I’ve relapsed sooooo many times during my recovery. I’ve been there. But I’m glad you’re deciding to get back in that saddle.
Relapses are opportunities for me to uncover what changes are needed in my life. Search to see what led up to the relapse. Relapse usually starts well before I act out. You did mention struggling with urges to act out recently. For me, it all starts with a thought.
Don’t lose hope. Keep seeking and you’ll get to know yourself better and uncover what works for you and what doesn’t.
Today is the day I get my blood test results, which I have seen and I definitely have some issues going on, but hopefully nothing we can’t manage and move on from.
I’m pretty nervous.

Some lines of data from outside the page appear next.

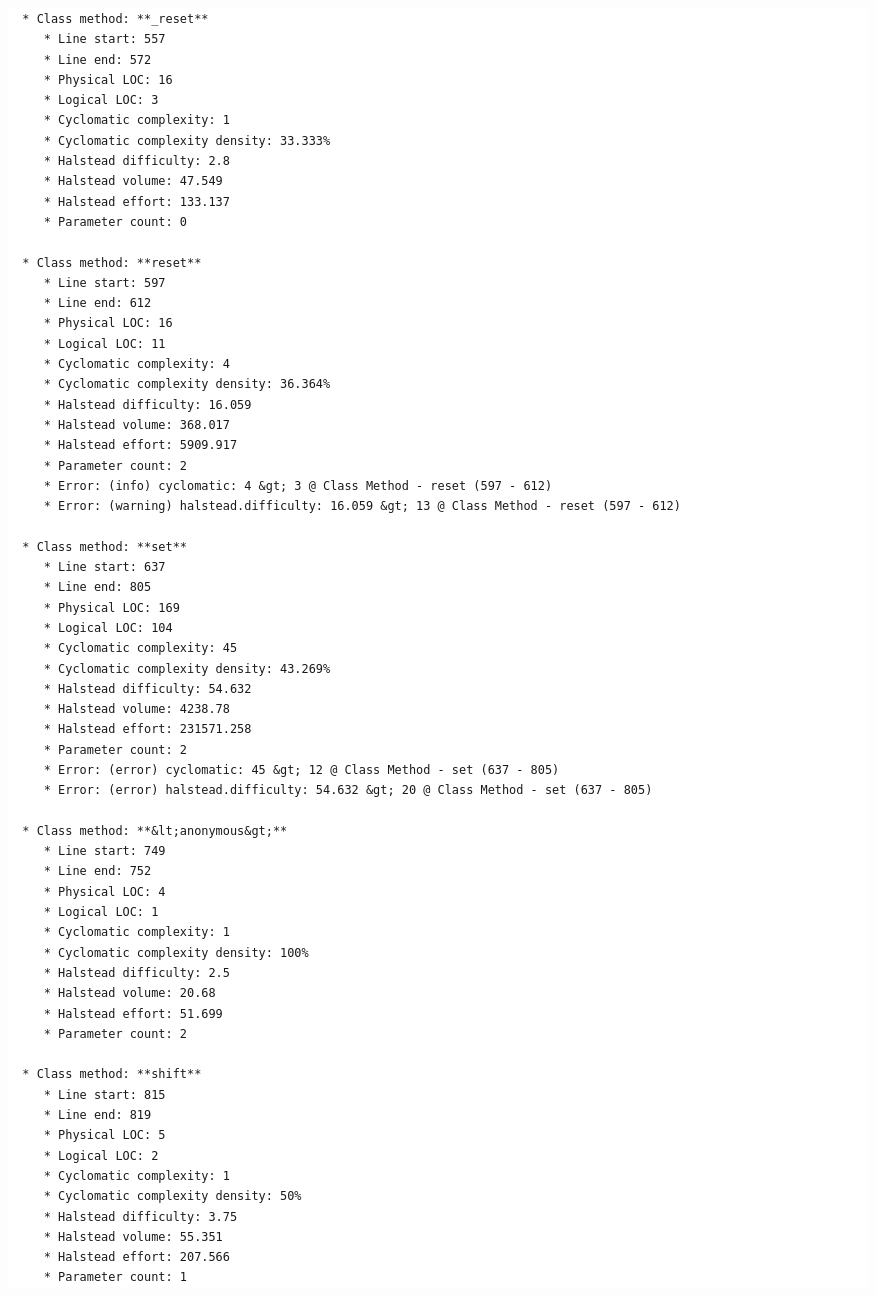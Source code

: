       * Class method: **_reset**
         * Line start: 557
         * Line end: 572
         * Physical LOC: 16
         * Logical LOC: 3
         * Cyclomatic complexity: 1
         * Cyclomatic complexity density: 33.333%
         * Halstead difficulty: 2.8
         * Halstead volume: 47.549
         * Halstead effort: 133.137
         * Parameter count: 0
      
      * Class method: **reset**
         * Line start: 597
         * Line end: 612
         * Physical LOC: 16
         * Logical LOC: 11
         * Cyclomatic complexity: 4
         * Cyclomatic complexity density: 36.364%
         * Halstead difficulty: 16.059
         * Halstead volume: 368.017
         * Halstead effort: 5909.917
         * Parameter count: 2
         * Error: (info) cyclomatic: 4 &gt; 3 @ Class Method - reset (597 - 612)
         * Error: (warning) halstead.difficulty: 16.059 &gt; 13 @ Class Method - reset (597 - 612)
      
      * Class method: **set**
         * Line start: 637
         * Line end: 805
         * Physical LOC: 169
         * Logical LOC: 104
         * Cyclomatic complexity: 45
         * Cyclomatic complexity density: 43.269%
         * Halstead difficulty: 54.632
         * Halstead volume: 4238.78
         * Halstead effort: 231571.258
         * Parameter count: 2
         * Error: (error) cyclomatic: 45 &gt; 12 @ Class Method - set (637 - 805)
         * Error: (error) halstead.difficulty: 54.632 &gt; 20 @ Class Method - set (637 - 805)
      
      * Class method: **&lt;anonymous&gt;**
         * Line start: 749
         * Line end: 752
         * Physical LOC: 4
         * Logical LOC: 1
         * Cyclomatic complexity: 1
         * Cyclomatic complexity density: 100%
         * Halstead difficulty: 2.5
         * Halstead volume: 20.68
         * Halstead effort: 51.699
         * Parameter count: 2
      
      * Class method: **shift**
         * Line start: 815
         * Line end: 819
         * Physical LOC: 5
         * Logical LOC: 2
         * Cyclomatic complexity: 1
         * Cyclomatic complexity density: 50%
         * Halstead difficulty: 3.75
         * Halstead volume: 55.351
         * Halstead effort: 207.566
         * Parameter count: 1
      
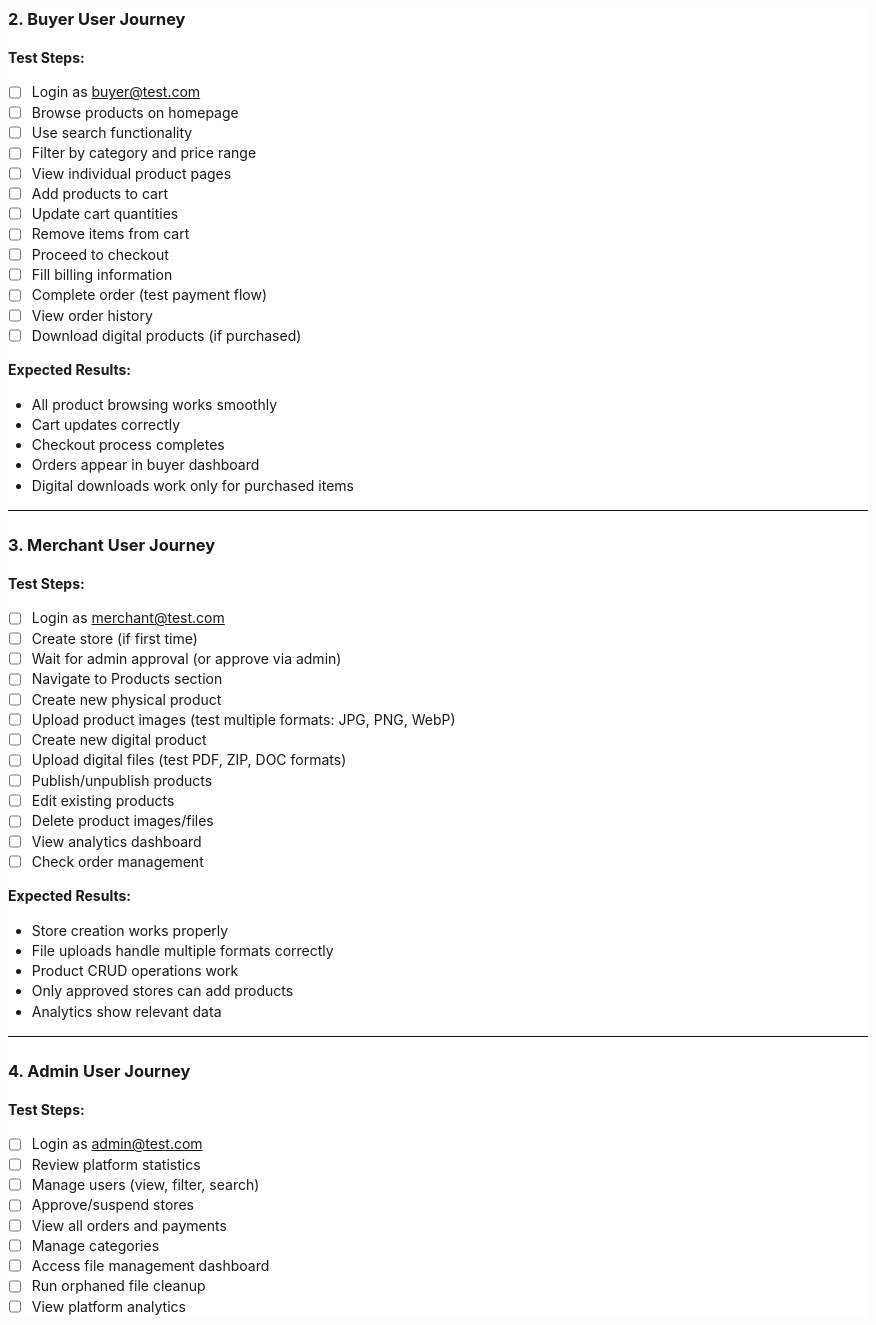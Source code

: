 
### 2. Buyer User Journey
**Test Steps:**
- [ ] Login as buyer@test.com
- [ ] Browse products on homepage
- [ ] Use search functionality
- [ ] Filter by category and price range
- [ ] View individual product pages
- [ ] Add products to cart
- [ ] Update cart quantities
- [ ] Remove items from cart
- [ ] Proceed to checkout
- [ ] Fill billing information
- [ ] Complete order (test payment flow)
- [ ] View order history
- [ ] Download digital products (if purchased)

**Expected Results:**
- All product browsing works smoothly
- Cart updates correctly
- Checkout process completes
- Orders appear in buyer dashboard
- Digital downloads work only for purchased items

---

### 3. Merchant User Journey
**Test Steps:**
- [ ] Login as merchant@test.com
- [ ] Create store (if first time)
- [ ] Wait for admin approval (or approve via admin)
- [ ] Navigate to Products section
- [ ] Create new physical product
- [ ] Upload product images (test multiple formats: JPG, PNG, WebP)
- [ ] Create new digital product
- [ ] Upload digital files (test PDF, ZIP, DOC formats)
- [ ] Publish/unpublish products
- [ ] Edit existing products
- [ ] Delete product images/files
- [ ] View analytics dashboard
- [ ] Check order management

**Expected Results:**
- Store creation works properly
- File uploads handle multiple formats correctly
- Product CRUD operations work
- Only approved stores can add products
- Analytics show relevant data

---

### 4. Admin User Journey
**Test Steps:**
- [ ] Login as admin@test.com
- [ ] Review platform statistics
- [ ] Manage users (view, filter, search)
- [ ] Approve/suspend stores
- [ ] View all orders and payments
- [ ] Manage categories
- [ ] Access file management dashboard
- [ ] Run orphaned file cleanup
- [ ] View platform analytics
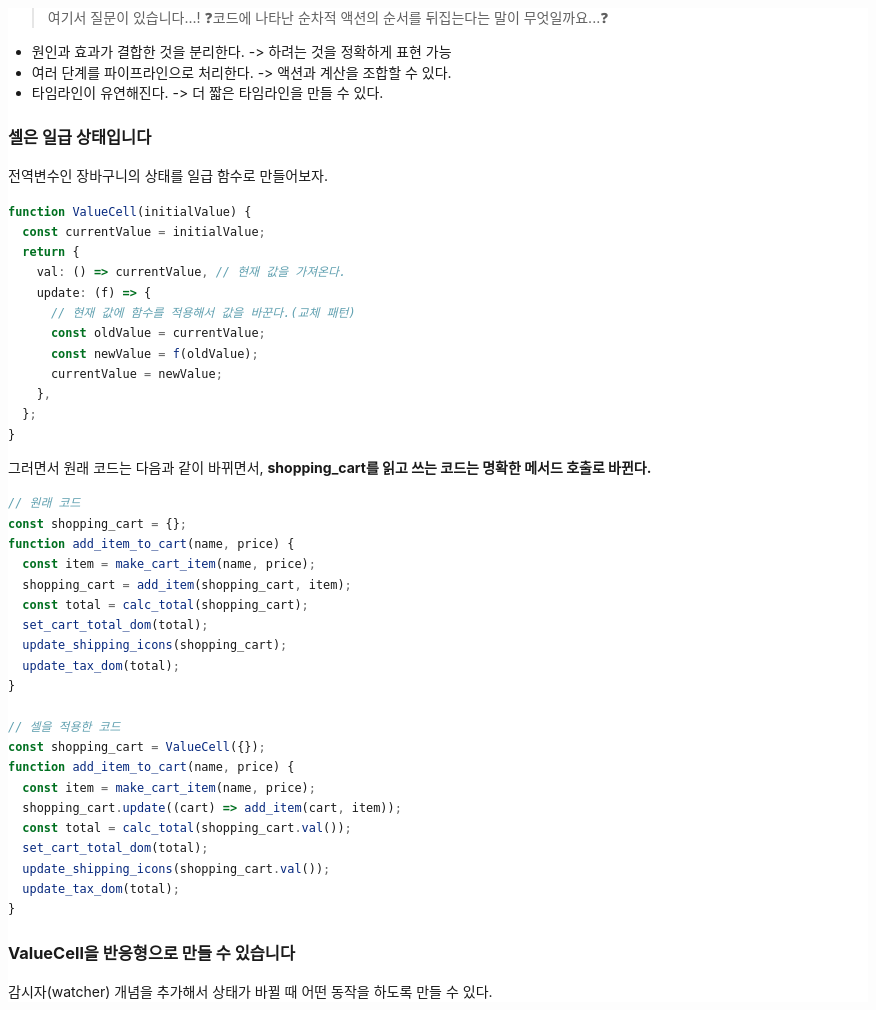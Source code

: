 > 여기서 질문이 있습니다...! ❓코드에 나타난 순차적 액션의 순서를 뒤집는다는 말이 무엇일까요...❓

- 원인과 효과가 결합한 것을 분리한다. -> 하려는 것을 정확하게 표현 가능
- 여러 단계를 파이프라인으로 처리한다. -> 액션과 계산을 조합할 수 있다.
- 타임라인이 유연해진다. -> 더 짧은 타임라인을 만들 수 있다.

### 셀은 일급 상태입니다

전역변수인 장바구니의 상태를 일급 함수로 만들어보자.

```ts
function ValueCell(initialValue) {
  const currentValue = initialValue;
  return {
    val: () => currentValue, // 현재 값을 가져온다.
    update: (f) => {
      // 현재 값에 함수를 적용해서 값을 바꾼다.(교체 패턴)
      const oldValue = currentValue;
      const newValue = f(oldValue);
      currentValue = newValue;
    },
  };
}
```

그러면서 원래 코드는 다음과 같이 바뀌면서, **shopping_cart를 읽고 쓰는 코드는 명확한 메서드 호출로 바뀐다.**

```ts
// 원래 코드
const shopping_cart = {};
function add_item_to_cart(name, price) {
  const item = make_cart_item(name, price);
  shopping_cart = add_item(shopping_cart, item);
  const total = calc_total(shopping_cart);
  set_cart_total_dom(total);
  update_shipping_icons(shopping_cart);
  update_tax_dom(total);
}

// 셀을 적용한 코드
const shopping_cart = ValueCell({});
function add_item_to_cart(name, price) {
  const item = make_cart_item(name, price);
  shopping_cart.update((cart) => add_item(cart, item));
  const total = calc_total(shopping_cart.val());
  set_cart_total_dom(total);
  update_shipping_icons(shopping_cart.val());
  update_tax_dom(total);
}
```

### ValueCell을 반응형으로 만들 수 있습니다

감시자(watcher) 개념을 추가해서 상태가 바뀔 때 어떤 동작을 하도록 만들 수 있다.
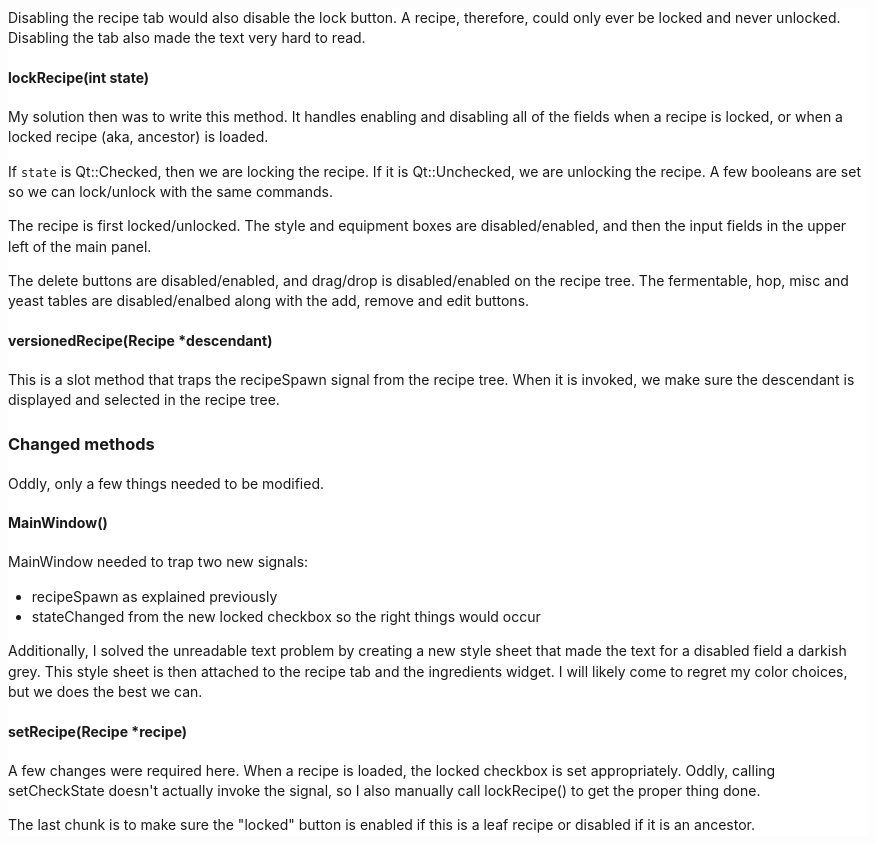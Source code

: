 Disabling the recipe tab would also disable the lock button. A recipe, therefore, could only ever be locked and never unlocked. Disabling the tab also made the text very hard to read.

#### lockRecipe(int state)
My solution then was to write this method. It handles enabling and disabling all of the fields when a recipe is locked, or when a locked recipe (aka, ancestor) is loaded.

If `state` is Qt::Checked, then we are locking the recipe. If it is Qt::Unchecked, we are unlocking the recipe. A few booleans are set so we can lock/unlock with the same commands.

The recipe is first locked/unlocked. The style and equipment boxes are disabled/enabled, and then the input fields in the upper left of the main panel.

The delete buttons are disabled/enabled, and drag/drop is disabled/enabled on the recipe tree. The fermentable, hop, misc and yeast tables are disabled/enalbed along with the add, remove and edit buttons.

#### versionedRecipe(Recipe \*descendant)
This is a slot method that traps the recipeSpawn signal from the recipe tree.  When it is invoked, we make sure the descendant is displayed and selected in the recipe tree.

### Changed methods
Oddly, only a few things needed to be modified.

#### MainWindow()
MainWindow needed to trap two new signals:
- recipeSpawn as explained previously
- stateChanged from the new locked checkbox so the right things would occur

Additionally, I solved the unreadable text problem by creating a new style sheet that made the text for a disabled field a darkish grey. This style sheet is then attached to the recipe tab and the ingredients widget. I will likely come to regret my color choices, but we does the best we can.

#### setRecipe(Recipe \*recipe)
A few changes were required here. When a recipe is loaded, the locked checkbox is set appropriately. Oddly, calling setCheckState doesn't actually invoke the signal, so I also manually call lockRecipe() to get the proper thing done.

The last chunk is to make sure the "locked" button is enabled if this is a leaf recipe or disabled if it is an ancestor.

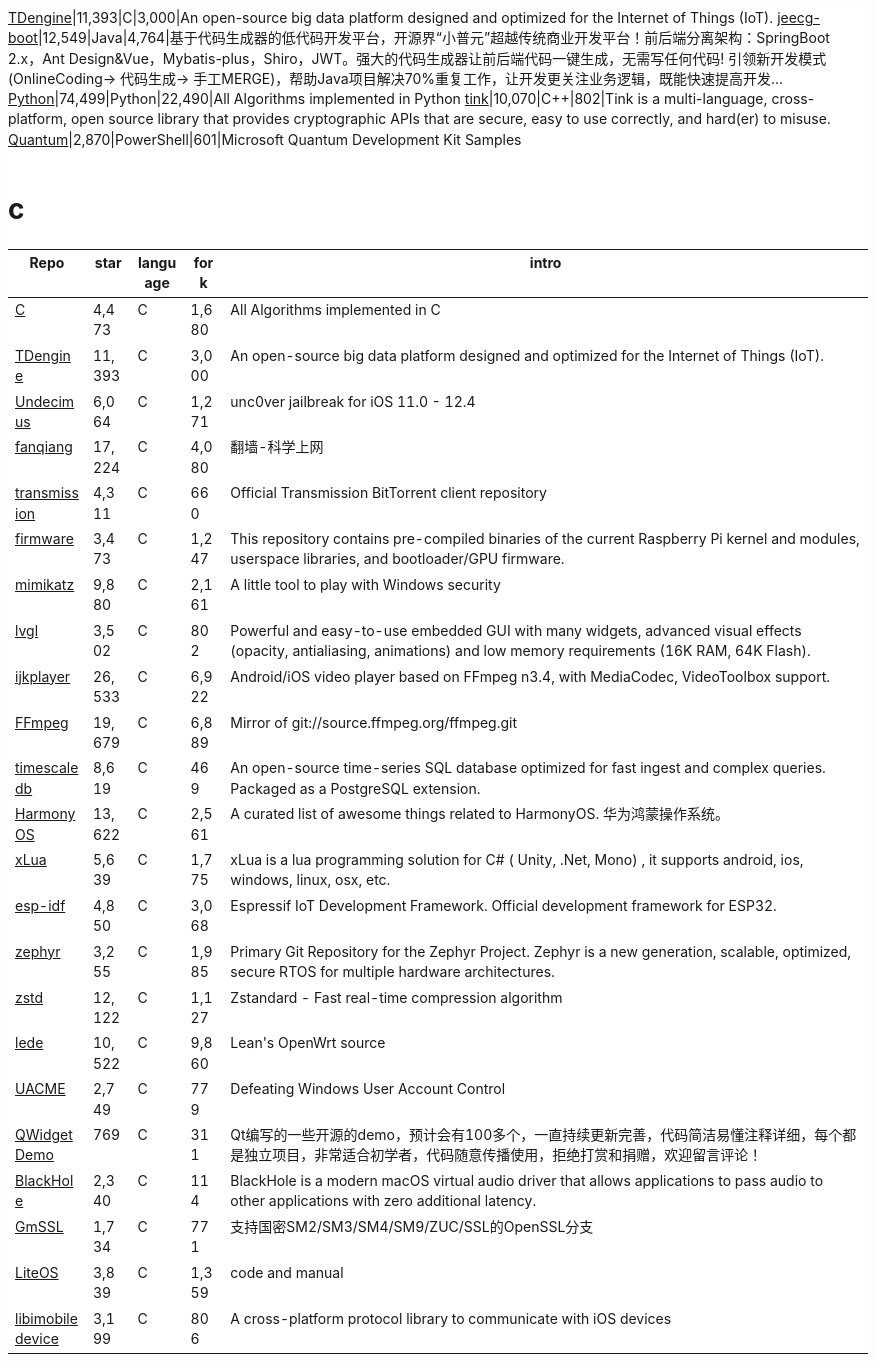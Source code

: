 [TDengine](https://github.com/taosdata/TDengine)|11,393|C|3,000|An open-source big data platform designed and optimized for the Internet of Things (IoT).
[jeecg-boot](https://github.com/zhangdaiscott/jeecg-boot)|12,549|Java|4,764|基于代码生成器的低代码开发平台，开源界“小普元”超越传统商业开发平台！前后端分离架构：SpringBoot 2.x，Ant Design&Vue，Mybatis-plus，Shiro，JWT。强大的代码生成器让前后端代码一键生成，无需写任何代码! 引领新开发模式(OnlineCoding-> 代码生成-> 手工MERGE)，帮助Java项目解决70%重复工作，让开发更关注业务逻辑，既能快速提高开发...
[Python](https://github.com/TheAlgorithms/Python)|74,499|Python|22,490|All Algorithms implemented in Python
[tink](https://github.com/google/tink)|10,070|C++|802|Tink is a multi-language, cross-platform, open source library that provides cryptographic APIs that are secure, easy to use correctly, and hard(er) to misuse.
[Quantum](https://github.com/microsoft/Quantum)|2,870|PowerShell|601|Microsoft Quantum Development Kit Samples


# c

Repo|star|language|fork|intro
-|-|-|-|-
[C](https://github.com/TheAlgorithms/C)|4,473|C|1,680|All Algorithms implemented in C
[TDengine](https://github.com/taosdata/TDengine)|11,393|C|3,000|An open-source big data platform designed and optimized for the Internet of Things (IoT).
[Undecimus](https://github.com/pwn20wndstuff/Undecimus)|6,064|C|1,271|unc0ver jailbreak for iOS 11.0 - 12.4
[fanqiang](https://github.com/bannedbook/fanqiang)|17,224|C|4,080|翻墙-科学上网
[transmission](https://github.com/transmission/transmission)|4,311|C|660|Official Transmission BitTorrent client repository
[firmware](https://github.com/raspberrypi/firmware)|3,473|C|1,247|This repository contains pre-compiled binaries of the current Raspberry Pi kernel and modules, userspace libraries, and bootloader/GPU firmware.
[mimikatz](https://github.com/gentilkiwi/mimikatz)|9,880|C|2,161|A little tool to play with Windows security
[lvgl](https://github.com/lvgl/lvgl)|3,502|C|802|Powerful and easy-to-use embedded GUI with many widgets, advanced visual effects (opacity, antialiasing, animations) and low memory requirements (16K RAM, 64K Flash).
[ijkplayer](https://github.com/bilibili/ijkplayer)|26,533|C|6,922|Android/iOS video player based on FFmpeg n3.4, with MediaCodec, VideoToolbox support.
[FFmpeg](https://github.com/FFmpeg/FFmpeg)|19,679|C|6,889|Mirror of git://source.ffmpeg.org/ffmpeg.git
[timescaledb](https://github.com/timescale/timescaledb)|8,619|C|469|An open-source time-series SQL database optimized for fast ingest and complex queries. Packaged as a PostgreSQL extension.
[HarmonyOS](https://github.com/Awesome-HarmonyOS/HarmonyOS)|13,622|C|2,561|A curated list of awesome things related to HarmonyOS. 华为鸿蒙操作系统。
[xLua](https://github.com/Tencent/xLua)|5,639|C|1,775|xLua is a lua programming solution for C# ( Unity, .Net, Mono) , it supports android, ios, windows, linux, osx, etc.
[esp-idf](https://github.com/espressif/esp-idf)|4,850|C|3,068|Espressif IoT Development Framework. Official development framework for ESP32.
[zephyr](https://github.com/zephyrproject-rtos/zephyr)|3,255|C|1,985|Primary Git Repository for the Zephyr Project. Zephyr is a new generation, scalable, optimized, secure RTOS for multiple hardware architectures.
[zstd](https://github.com/facebook/zstd)|12,122|C|1,127|Zstandard - Fast real-time compression algorithm
[lede](https://github.com/coolsnowwolf/lede)|10,522|C|9,860|Lean's OpenWrt source
[UACME](https://github.com/hfiref0x/UACME)|2,749|C|779|Defeating Windows User Account Control
[QWidgetDemo](https://github.com/feiyangqingyun/QWidgetDemo)|769|C|311|Qt编写的一些开源的demo，预计会有100多个，一直持续更新完善，代码简洁易懂注释详细，每个都是独立项目，非常适合初学者，代码随意传播使用，拒绝打赏和捐赠，欢迎留言评论！
[BlackHole](https://github.com/ExistentialAudio/BlackHole)|2,340|C|114|BlackHole is a modern macOS virtual audio driver that allows applications to pass audio to other applications with zero additional latency.
[GmSSL](https://github.com/guanzhi/GmSSL)|1,734|C|771|支持国密SM2/SM3/SM4/SM9/ZUC/SSL的OpenSSL分支
[LiteOS](https://github.com/LiteOS/LiteOS)|3,839|C|1,359|code and manual
[libimobiledevice](https://github.com/libimobiledevice/libimobiledevice)|3,199|C|806|A cross-platform protocol library to communicate with iOS devices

Still scared they will say “you’re dying” because I’m clearly irrational and think of the worst outcome.
Blah. Lol. But I’m glad to find out what if anything is going on and maybe figure out a way to get my hair to stop falling out whenever I freaking touch it! Lol
Life is good, I just feel guilty for not getting out of bed yesterday and missing my Zoom Healthcare professional meeting due to laziness/sleepiness.
I dunno what to do, part of me wants to tell myself the rest was ok because it was my 1 day off in 11, but the other part of me wishes I had got up at a reasonable time, had my energy drinks, gone to the gym, and attended that Zoom meeting. Hmm.
Well today is a new day, at work and have my homegroup later tonight which I will not miss no matter what. And yes, Kat, you Will go to the gym after work. You can do it.
Heys guys.
Checking in day 2. Felt better today. Went to the gym and had a very nice session. @KevinesKay You are right. There are early signs when I may relapse and if I am not aware of these, it leads to relapse. This relapse hit me hard as I had a good momentum. But I am ready to get back at it. Thank you very much for your support. Means a lot.
@SelfLove_42 Today was okay. I did not felt that shameful as yesterday and literally forced myself to go to the gym. I felt better after the session. I usually journal about why PMO is bad and what are the specific steps I can do when I have an urge. I will start keeping another journal writing the days I feel and overcome urges. I am starting to notice that journaling is a good way to reprograme the mind. Again thanks for the advice.
And you are nearly reaching 4 months. So congrats. Peace and love.
Hey thanks for the support. I have notice on my streak that my PMO habit went from an habitual habit to a choice I can make. So everyday, I will make the choice to quit this vice.
I know it’s easy to let your mind go to the worst but you can’t do that. I’ve had 2 scares that someone at that age shouldn’t be dealing with, and let my mind go crazy by trying to interpret results myself by googling. One was valid but just have to have random checks. The 2nd one I worked myself up based off of labs and eventhough they were high the doctor said they weren’t a high for concern and to just adjust a few things in my diet to bring those levels down.
Day 152, forgot yesterday was also five months so that feels nice to get past that milestone the five month milestone was certainly hard for me last time and did feel it again. Counting my gratitudes probably hop on the treadmill again, I’m definitely sore body saying who dis. But hope you all have good days
Thank you!!! That’s what I did. I googled my lab results and I KNEW AND KNOW I shouldn’t have, but I did. That being said, my results that are high don’t SEEM so high they are in they scary zone, but high enough changes probably need to be made.
I also have convinced myself if anything was terribly wrong, she wouldn’t have waited a week to go over results with me…right?! Lol
You’re definitely right. If it was serious they wouldn’t have you wait to come in. In fact on my results it was about the same time frame as yours. When I did go in the doctor even told me that if it was serious you would have heard from me immediately and told me to stop googling.
Day 11.
The day was okay. I’m home now having a warm meal and some cake later
Because of this damn war heating an apartment becomes a luxury. I have to wear a lot of clothes in layers to not get cold.
I think I’ll get lost on TikTok later. Or maybe read a book. Both is fine. Probably I’ll hit my bed soon (its so cozy and warm there ).
I hope you have a beautiful sober day team.
You’ve got this
Im thinking about the factoid i read that says more than half of alcoholics who stay sober 2 years, dont relapse again. I dont know if its accurate, but its a good goal.
2 years feels like both a short time and a long time.
Ten days, today being my tenth day, feels like a short time and a long time.
I wish i had done this app years ago. But i wanted to drink and get stoned.
The thought of 30 days feels like a very long time. If i make it 2 years I will turn 31 sober.
Checking in Day29
A bit of a late check in. Was up bright and early for some meditation And then went off to an early appt. Just got home and will put on some music and work on my drramcatcher. Going to relax. I am soo tired today. But that’s ok. Excited for 11pm!!!
Checking in
DAY 29
Feeling peaceful
I finished the webbing of my dreamcatcher. Now to get some sun and hit the dollarstore! Hope my TS fam is doing great!